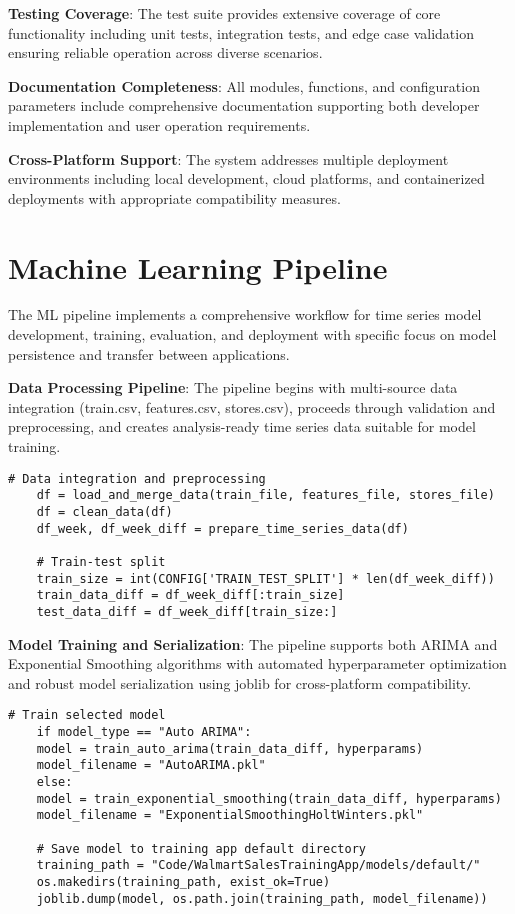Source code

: \textbf{Testing Coverage}: The test suite provides extensive coverage of core functionality including unit tests, integration tests, and edge case validation ensuring reliable operation across diverse scenarios.

\textbf{Documentation Completeness}: All modules, functions, and configuration parameters include comprehensive documentation supporting both developer implementation and user operation requirements.

\textbf{Cross-Platform Support}: The system addresses multiple deployment environments including local development, cloud platforms, and containerized deployments with appropriate compatibility measures.

\section{Machine Learning Pipeline}

The ML pipeline implements a comprehensive workflow for time series model development, training, evaluation, and deployment with specific focus on model persistence and transfer between applications.

\textbf{Data Processing Pipeline}: The pipeline begins with multi-source data integration (train.csv, features.csv, stores.csv), proceeds through validation and preprocessing, and creates analysis-ready time series data suitable for model training.

\begin{lstlisting}[style=bashstyle, caption={ML Pipeline Data Processing}]
	# Data integration and preprocessing
	df = load_and_merge_data(train_file, features_file, stores_file)
	df = clean_data(df)
	df_week, df_week_diff = prepare_time_series_data(df)
	
	# Train-test split
	train_size = int(CONFIG['TRAIN_TEST_SPLIT'] * len(df_week_diff))
	train_data_diff = df_week_diff[:train_size]
	test_data_diff = df_week_diff[train_size:]
\end{lstlisting}

\textbf{Model Training and Serialization}: The pipeline supports both ARIMA and Exponential Smoothing algorithms with automated hyperparameter optimization and robust model serialization using joblib for cross-platform compatibility.

\begin{lstlisting}[style=bashstyle, caption={Model Training and Serialization}]
	# Train selected model
	if model_type == "Auto ARIMA":
	model = train_auto_arima(train_data_diff, hyperparams)
	model_filename = "AutoARIMA.pkl"
	else:
	model = train_exponential_smoothing(train_data_diff, hyperparams)
	model_filename = "ExponentialSmoothingHoltWinters.pkl"
	
	# Save model to training app default directory
	training_path = "Code/WalmartSalesTrainingApp/models/default/"
	os.makedirs(training_path, exist_ok=True)
	joblib.dump(model, os.path.join(training_path, model_filename))
\end{lstlisting}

####

Give back the material above exactly, but without its images.

Answer box:
Source code

: \textbf{Testing Coverage}: The test suite provides extensive coverage of core functionality including unit tests, integration tests, and edge case validation ensuring reliable operation across diverse scenarios.

\textbf{Documentation Completeness}: All modules, functions, and configuration parameters include comprehensive documentation supporting both developer implementation and user operation requirements.

\textbf{Cross-Platform Support}: The system addresses multiple deployment environments including local development, cloud platforms, and containerized deployments with appropriate compatibility measures.

\section{Machine Learning Pipeline}

The ML pipeline implements a comprehensive workflow for time series model development, training, evaluation, and deployment with specific focus on model persistence and transfer between applications.

\textbf{Data Processing Pipeline}: The pipeline begins with multi-source data integration (train.csv, features.csv, stores.csv), proceeds through validation and preprocessing, and creates analysis-ready time series data suitable for model training.

\begin{lstlisting}[style=bashstyle, caption={ML Pipeline Data Processing}]
	# Data integration and preprocessing
	df = load_and_merge_data(train_file, features_file, stores_file)
	df = clean_data(df)
	df_week, df_week_diff = prepare_time_series_data(df)
	
	# Train-test split
	train_size = int(CONFIG['TRAIN_TEST_SPLIT'] * len(df_week_diff))
	train_data_diff = df_week_diff[:train_size]
	test_data_diff = df_week_diff[train_size:]
\end{lstlisting}

\textbf{Model Training and Serialization}: The pipeline supports both ARIMA and Exponential Smoothing algorithms with automated hyperparameter optimization and robust model serialization using joblib for cross-platform compatibility.

\begin{lstlisting}[style=bashstyle, caption={Model Training and Serialization}]
	# Train selected model
	if model_type == "Auto ARIMA":
	model = train_auto_arima(train_data_diff, hyperparams)
	model_filename = "AutoARIMA.pkl"
	else:
	model = train_exponential_smoothing(train_data_diff, hyperparams)
	model_filename = "ExponentialSmoothingHoltWinters.pkl"
	
	# Save model to training app default directory
	training_path = "Code/WalmartSalesTrainingApp/models/default/"
	os.makedirs(training_path, exist_ok=True)
	joblib.dump(model, os.path.join(training_path, model_filename))
\end{lstlisting}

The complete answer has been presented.